● **ABOUT THIS EXERCISE**: Where the word "чтения" occurs in a line of the listing below, copy that line.

*** DATA ***

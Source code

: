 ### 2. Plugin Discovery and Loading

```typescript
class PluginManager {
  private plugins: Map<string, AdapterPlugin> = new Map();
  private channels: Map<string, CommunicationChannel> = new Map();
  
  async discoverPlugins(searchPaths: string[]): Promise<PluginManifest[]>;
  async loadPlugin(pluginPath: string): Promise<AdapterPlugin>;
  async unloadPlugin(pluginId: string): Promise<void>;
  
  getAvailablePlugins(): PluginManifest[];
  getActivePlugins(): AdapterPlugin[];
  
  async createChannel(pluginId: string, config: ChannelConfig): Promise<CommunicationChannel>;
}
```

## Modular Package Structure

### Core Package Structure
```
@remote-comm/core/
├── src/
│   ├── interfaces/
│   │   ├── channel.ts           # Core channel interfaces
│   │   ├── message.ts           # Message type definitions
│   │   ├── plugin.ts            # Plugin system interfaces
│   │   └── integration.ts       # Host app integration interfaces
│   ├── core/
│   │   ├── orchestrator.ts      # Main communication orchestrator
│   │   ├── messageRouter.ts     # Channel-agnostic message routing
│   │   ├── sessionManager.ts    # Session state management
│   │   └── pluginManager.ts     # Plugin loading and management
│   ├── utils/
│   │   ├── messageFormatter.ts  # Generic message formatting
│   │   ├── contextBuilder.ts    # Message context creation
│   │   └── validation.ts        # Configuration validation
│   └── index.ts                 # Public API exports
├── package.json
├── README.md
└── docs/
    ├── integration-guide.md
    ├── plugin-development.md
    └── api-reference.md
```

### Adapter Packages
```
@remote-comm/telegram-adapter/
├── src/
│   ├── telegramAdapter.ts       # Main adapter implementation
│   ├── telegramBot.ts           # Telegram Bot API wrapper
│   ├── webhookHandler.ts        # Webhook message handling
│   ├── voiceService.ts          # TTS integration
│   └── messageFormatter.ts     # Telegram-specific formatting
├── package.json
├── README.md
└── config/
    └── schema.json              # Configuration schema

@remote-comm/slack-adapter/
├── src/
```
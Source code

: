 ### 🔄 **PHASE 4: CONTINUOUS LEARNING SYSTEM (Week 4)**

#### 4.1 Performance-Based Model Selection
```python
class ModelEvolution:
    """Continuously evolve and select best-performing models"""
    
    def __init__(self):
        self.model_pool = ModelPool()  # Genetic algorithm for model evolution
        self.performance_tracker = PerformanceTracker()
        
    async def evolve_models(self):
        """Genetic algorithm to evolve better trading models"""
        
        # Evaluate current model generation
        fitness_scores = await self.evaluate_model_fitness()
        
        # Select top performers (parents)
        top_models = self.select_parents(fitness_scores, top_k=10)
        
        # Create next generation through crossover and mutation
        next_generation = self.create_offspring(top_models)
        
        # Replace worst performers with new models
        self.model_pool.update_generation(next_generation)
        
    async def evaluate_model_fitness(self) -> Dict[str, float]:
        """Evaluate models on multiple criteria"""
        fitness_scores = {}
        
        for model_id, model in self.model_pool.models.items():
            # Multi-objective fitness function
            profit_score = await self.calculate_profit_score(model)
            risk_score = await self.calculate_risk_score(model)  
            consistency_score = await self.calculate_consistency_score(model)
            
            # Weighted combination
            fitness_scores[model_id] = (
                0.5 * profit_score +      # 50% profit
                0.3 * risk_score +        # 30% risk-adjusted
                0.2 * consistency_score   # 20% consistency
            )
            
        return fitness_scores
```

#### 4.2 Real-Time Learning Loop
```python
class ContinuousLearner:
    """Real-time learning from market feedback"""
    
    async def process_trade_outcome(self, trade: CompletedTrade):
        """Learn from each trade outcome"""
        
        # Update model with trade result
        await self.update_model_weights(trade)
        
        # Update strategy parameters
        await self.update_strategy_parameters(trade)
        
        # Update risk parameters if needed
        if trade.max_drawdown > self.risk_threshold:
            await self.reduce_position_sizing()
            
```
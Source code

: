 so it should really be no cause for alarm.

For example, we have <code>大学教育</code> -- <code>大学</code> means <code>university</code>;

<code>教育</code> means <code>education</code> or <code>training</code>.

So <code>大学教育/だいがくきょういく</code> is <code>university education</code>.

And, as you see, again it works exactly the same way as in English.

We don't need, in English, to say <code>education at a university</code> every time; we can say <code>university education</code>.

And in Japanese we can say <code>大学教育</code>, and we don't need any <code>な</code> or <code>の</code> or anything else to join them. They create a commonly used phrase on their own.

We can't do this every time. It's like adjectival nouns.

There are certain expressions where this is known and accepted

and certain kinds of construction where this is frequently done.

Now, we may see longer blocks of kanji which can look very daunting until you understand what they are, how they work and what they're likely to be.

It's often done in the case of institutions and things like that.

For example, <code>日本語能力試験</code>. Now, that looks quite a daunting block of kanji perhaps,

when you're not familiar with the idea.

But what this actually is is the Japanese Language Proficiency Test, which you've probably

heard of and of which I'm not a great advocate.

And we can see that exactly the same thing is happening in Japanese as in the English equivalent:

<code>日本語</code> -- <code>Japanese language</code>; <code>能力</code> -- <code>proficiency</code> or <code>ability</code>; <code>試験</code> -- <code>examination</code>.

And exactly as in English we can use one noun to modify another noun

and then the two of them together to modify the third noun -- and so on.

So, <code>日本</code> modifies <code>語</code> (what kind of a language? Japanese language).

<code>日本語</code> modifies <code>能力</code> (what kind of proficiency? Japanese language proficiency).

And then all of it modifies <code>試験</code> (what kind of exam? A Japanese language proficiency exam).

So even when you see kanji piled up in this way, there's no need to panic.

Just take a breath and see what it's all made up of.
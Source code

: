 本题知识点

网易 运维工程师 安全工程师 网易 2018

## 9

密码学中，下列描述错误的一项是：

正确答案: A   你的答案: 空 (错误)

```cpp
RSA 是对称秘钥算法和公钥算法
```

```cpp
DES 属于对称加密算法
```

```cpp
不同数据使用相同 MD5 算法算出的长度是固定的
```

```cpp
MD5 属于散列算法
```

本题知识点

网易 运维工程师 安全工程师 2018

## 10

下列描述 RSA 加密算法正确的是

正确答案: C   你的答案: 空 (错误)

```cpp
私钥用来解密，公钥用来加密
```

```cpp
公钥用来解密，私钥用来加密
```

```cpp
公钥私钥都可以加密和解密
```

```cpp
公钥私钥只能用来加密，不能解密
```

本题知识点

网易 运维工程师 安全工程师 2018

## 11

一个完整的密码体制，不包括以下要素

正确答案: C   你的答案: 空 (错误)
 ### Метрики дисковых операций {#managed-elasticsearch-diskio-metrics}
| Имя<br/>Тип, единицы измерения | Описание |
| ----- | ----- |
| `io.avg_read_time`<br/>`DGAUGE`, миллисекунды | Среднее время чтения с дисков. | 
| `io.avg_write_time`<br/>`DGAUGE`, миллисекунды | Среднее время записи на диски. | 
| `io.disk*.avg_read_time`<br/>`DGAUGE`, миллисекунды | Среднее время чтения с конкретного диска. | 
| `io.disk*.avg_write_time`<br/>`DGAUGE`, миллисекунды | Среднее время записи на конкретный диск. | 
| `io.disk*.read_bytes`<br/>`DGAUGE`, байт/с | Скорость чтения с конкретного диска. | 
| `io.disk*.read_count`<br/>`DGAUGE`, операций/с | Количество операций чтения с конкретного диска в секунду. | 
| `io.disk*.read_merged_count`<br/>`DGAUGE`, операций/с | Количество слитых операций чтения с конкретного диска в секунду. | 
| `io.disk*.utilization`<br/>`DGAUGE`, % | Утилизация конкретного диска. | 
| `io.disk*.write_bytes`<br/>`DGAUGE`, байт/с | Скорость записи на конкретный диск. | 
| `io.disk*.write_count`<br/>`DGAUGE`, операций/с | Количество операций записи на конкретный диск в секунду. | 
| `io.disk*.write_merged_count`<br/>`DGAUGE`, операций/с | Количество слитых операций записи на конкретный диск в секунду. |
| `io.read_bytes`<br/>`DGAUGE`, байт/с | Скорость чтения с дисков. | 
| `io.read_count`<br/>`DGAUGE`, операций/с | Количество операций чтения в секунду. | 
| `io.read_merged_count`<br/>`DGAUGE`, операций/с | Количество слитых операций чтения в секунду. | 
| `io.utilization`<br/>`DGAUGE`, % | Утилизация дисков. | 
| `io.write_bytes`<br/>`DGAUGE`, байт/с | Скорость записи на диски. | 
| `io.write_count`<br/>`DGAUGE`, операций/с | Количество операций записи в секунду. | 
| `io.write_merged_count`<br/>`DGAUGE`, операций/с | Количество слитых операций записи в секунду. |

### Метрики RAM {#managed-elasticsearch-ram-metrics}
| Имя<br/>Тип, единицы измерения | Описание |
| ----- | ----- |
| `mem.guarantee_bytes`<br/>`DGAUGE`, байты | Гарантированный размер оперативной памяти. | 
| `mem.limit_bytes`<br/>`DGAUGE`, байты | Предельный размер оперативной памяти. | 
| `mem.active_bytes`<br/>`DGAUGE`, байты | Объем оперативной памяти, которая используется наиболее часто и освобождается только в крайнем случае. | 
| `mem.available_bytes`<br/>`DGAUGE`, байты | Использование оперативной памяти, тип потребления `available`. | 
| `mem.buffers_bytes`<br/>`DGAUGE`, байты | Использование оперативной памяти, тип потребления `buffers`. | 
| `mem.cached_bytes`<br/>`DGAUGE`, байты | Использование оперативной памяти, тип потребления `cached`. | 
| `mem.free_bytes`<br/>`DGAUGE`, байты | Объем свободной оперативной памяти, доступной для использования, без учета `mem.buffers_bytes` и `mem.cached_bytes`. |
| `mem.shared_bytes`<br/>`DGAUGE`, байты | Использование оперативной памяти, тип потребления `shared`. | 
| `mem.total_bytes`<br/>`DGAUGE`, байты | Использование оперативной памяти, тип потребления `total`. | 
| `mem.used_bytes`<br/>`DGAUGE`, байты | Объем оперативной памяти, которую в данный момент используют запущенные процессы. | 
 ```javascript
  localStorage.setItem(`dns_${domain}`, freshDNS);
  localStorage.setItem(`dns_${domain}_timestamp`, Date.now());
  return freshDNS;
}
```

*** End of DATA ***

● **RESULT**:
| `io.avg_read_time`<br/>`DGAUGE`, миллисекунды | Среднее время чтения с дисков. | 
| `io.disk*.avg_read_time`<br/>`DGAUGE`, миллисекунды | Среднее время чтения с конкретного диска. | 
| `io.disk*.read_bytes`<br/>`DGAUGE`, байт/с | Скорость чтения с конкретного диска. | 
| `io.disk*.read_count`<br/>`DGAUGE`, операций/с | Количество операций чтения с конкретного диска в секунду. | 
| `io.disk*.read_merged_count`<br/>`DGAUGE`, операций/с | Количество слитых операций чтения с конкретного диска в секунду. | 
| `io.read_bytes`<br/>`DGAUGE`, байт/с | Скорость чтения с дисков. | 
| `io.read_count`<br/>`DGAUGE`, операций/с | Количество операций чтения в секунду. | 
| `io.read_merged_count`<br/>`DGAUGE`, операций/с | Количество слитых операций чтения в секунду. | 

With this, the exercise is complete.